__Try it__.
Lines holding the word "every" in the following material must be counted; give only the resulting number.

__Extracted material__.
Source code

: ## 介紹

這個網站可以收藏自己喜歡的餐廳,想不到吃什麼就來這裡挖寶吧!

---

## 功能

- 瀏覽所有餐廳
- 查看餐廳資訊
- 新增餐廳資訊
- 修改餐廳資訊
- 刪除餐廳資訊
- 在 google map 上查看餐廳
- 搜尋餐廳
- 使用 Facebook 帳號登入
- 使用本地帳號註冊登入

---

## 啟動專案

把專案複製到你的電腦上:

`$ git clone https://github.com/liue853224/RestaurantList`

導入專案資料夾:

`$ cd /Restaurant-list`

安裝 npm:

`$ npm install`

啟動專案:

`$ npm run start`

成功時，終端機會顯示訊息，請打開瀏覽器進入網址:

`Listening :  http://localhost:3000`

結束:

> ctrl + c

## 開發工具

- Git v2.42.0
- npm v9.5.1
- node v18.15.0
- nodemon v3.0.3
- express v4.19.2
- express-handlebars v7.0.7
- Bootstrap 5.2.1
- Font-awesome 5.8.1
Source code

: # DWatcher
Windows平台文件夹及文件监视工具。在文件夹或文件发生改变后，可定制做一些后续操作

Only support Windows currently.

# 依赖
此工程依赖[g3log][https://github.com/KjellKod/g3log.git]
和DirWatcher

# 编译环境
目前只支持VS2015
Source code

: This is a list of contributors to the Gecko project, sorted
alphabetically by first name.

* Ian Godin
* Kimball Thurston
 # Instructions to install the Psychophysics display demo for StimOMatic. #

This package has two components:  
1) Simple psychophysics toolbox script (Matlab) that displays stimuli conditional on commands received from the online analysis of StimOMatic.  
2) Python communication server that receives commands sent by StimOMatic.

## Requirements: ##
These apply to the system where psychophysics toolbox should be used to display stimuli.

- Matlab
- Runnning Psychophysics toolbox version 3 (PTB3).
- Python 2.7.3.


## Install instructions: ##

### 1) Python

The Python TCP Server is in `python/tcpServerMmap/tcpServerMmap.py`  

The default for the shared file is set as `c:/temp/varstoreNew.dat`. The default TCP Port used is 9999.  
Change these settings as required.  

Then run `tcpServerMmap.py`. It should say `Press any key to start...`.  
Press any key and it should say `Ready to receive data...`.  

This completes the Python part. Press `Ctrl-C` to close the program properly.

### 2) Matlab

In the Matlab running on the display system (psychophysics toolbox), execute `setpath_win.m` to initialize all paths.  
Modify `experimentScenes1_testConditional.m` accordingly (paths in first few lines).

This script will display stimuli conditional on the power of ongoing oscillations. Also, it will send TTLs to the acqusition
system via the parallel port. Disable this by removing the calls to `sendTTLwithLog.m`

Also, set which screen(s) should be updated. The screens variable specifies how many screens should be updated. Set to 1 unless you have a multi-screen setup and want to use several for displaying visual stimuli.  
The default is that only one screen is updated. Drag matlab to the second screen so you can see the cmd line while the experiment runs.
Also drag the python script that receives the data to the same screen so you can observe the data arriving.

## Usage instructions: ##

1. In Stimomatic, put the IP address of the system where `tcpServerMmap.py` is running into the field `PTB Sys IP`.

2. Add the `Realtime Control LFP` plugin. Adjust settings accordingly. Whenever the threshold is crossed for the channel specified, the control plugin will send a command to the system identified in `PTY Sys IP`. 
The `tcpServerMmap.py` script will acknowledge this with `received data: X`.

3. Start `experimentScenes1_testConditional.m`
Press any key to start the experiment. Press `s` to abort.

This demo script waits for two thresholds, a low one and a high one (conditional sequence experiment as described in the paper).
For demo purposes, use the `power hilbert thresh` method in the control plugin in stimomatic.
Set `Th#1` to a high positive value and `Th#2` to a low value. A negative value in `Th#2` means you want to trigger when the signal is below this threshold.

==

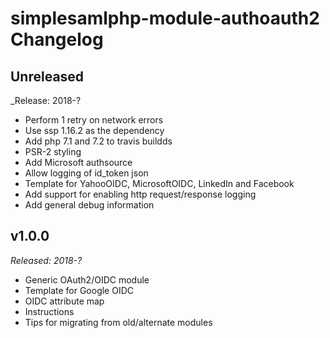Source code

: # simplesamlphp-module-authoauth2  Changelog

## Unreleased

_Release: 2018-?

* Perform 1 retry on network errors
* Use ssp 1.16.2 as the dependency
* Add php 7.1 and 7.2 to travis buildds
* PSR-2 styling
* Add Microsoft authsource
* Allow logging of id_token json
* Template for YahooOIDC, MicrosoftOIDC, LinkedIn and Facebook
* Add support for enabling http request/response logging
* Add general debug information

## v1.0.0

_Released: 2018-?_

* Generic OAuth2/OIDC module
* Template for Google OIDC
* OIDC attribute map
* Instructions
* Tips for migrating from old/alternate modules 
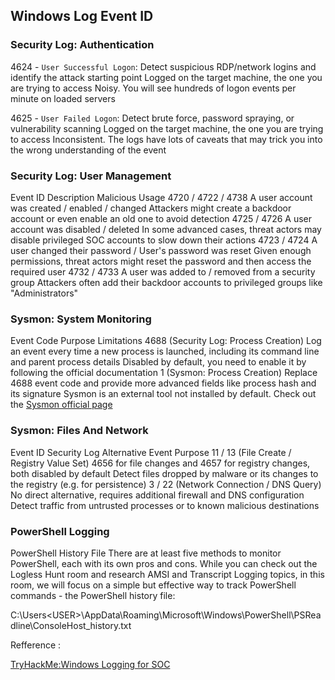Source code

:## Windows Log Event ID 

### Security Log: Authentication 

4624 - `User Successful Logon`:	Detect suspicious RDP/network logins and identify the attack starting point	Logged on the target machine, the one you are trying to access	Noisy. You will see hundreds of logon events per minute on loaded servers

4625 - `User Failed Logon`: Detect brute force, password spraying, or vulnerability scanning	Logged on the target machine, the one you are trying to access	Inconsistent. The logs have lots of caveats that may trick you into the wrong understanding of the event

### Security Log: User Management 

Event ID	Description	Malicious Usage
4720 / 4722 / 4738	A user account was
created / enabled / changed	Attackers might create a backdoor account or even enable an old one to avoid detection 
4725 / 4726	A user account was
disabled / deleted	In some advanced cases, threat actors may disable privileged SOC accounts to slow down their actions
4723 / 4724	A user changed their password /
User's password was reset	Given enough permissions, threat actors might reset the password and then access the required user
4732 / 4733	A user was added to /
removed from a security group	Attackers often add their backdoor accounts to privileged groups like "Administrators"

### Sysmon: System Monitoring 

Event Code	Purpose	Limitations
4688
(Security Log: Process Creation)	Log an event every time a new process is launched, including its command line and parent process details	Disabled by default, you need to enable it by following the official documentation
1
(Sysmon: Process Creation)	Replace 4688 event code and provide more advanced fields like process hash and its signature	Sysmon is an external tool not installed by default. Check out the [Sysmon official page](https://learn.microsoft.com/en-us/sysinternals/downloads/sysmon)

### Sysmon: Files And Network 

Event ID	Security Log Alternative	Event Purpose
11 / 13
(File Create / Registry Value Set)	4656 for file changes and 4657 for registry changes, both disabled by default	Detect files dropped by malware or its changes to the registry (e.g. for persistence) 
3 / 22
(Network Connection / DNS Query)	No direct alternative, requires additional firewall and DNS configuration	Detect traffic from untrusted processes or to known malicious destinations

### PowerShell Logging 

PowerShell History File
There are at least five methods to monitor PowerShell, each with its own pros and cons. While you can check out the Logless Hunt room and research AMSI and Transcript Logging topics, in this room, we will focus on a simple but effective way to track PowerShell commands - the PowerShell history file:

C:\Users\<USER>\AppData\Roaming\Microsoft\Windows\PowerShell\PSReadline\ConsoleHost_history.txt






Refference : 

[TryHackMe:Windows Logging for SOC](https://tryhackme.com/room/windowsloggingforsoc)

...

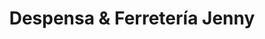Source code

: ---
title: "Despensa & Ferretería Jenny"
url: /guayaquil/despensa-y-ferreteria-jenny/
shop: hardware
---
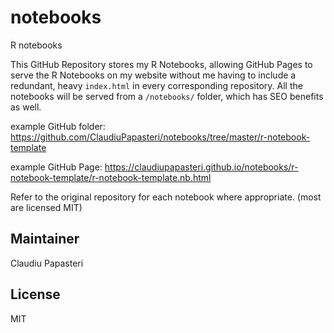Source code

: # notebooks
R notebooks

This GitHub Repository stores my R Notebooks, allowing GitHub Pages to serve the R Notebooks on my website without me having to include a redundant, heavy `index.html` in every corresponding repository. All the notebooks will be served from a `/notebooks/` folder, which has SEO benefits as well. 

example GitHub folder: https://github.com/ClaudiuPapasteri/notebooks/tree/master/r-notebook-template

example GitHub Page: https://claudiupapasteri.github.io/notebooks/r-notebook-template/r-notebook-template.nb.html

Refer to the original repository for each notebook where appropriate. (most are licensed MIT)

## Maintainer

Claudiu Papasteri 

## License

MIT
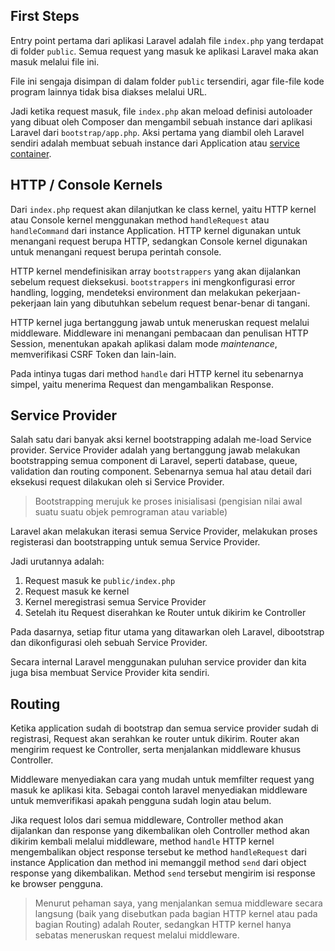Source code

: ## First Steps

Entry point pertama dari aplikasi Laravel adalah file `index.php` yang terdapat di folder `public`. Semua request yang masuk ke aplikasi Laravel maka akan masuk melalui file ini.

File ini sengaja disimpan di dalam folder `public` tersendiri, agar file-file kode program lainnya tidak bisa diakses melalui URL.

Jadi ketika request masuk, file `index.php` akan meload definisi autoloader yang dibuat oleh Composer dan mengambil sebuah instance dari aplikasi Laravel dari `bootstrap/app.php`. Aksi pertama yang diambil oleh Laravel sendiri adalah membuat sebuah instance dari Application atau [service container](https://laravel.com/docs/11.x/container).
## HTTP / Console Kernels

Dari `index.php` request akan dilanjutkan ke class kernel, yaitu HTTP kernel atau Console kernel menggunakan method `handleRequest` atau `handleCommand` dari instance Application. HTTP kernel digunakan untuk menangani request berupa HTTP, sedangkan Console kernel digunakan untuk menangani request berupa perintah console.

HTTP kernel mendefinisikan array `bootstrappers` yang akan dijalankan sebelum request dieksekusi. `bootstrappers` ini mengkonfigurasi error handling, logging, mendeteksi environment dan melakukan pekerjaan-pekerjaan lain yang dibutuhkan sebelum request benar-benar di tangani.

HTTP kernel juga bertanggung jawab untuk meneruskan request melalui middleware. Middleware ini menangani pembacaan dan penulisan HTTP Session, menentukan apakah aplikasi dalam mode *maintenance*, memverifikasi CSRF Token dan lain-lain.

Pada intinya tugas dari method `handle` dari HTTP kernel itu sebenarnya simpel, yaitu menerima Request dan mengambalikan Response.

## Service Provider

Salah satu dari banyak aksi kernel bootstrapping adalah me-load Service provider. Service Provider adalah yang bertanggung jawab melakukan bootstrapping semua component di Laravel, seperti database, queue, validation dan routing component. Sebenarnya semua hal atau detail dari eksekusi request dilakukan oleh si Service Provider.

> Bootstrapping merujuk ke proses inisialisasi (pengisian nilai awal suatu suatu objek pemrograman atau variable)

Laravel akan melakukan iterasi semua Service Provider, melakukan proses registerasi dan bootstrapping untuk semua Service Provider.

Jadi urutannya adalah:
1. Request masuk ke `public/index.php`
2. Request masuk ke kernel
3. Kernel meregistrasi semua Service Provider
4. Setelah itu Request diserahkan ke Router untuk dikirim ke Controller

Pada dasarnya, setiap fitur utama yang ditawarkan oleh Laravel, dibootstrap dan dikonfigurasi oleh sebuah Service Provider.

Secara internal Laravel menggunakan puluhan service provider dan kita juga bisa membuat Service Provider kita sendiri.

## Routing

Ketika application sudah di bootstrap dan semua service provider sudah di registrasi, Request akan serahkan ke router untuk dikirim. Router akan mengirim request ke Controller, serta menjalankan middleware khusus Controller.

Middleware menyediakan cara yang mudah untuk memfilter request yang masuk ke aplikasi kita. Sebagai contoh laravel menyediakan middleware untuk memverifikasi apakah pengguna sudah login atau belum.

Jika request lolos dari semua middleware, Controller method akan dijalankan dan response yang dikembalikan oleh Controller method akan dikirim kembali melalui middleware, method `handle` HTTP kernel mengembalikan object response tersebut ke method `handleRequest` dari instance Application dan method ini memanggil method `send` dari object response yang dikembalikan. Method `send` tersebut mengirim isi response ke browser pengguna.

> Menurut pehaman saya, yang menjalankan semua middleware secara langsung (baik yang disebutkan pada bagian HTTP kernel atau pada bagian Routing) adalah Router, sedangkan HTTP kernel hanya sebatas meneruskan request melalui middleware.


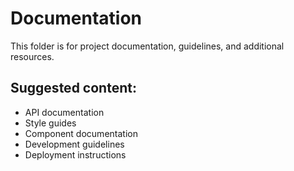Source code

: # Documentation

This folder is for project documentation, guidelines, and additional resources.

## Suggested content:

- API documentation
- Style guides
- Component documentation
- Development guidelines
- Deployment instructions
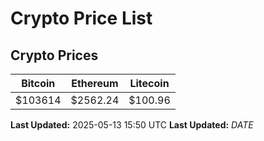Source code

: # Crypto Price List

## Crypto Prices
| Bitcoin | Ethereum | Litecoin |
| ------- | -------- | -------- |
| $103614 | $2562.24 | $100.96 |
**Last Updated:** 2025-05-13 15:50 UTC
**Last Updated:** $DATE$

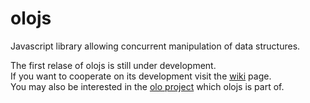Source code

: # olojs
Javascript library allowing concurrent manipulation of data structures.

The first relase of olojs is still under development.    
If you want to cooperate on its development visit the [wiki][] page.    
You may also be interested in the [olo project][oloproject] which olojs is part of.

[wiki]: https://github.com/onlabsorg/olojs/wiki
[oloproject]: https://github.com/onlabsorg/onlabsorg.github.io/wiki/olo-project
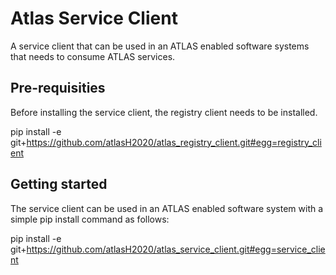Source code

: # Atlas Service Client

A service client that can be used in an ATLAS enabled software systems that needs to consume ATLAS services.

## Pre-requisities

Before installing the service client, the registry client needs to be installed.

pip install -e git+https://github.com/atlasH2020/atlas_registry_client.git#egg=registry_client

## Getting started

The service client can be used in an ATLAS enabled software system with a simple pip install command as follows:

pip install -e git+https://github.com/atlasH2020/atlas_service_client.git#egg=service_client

__Exercise response__.
2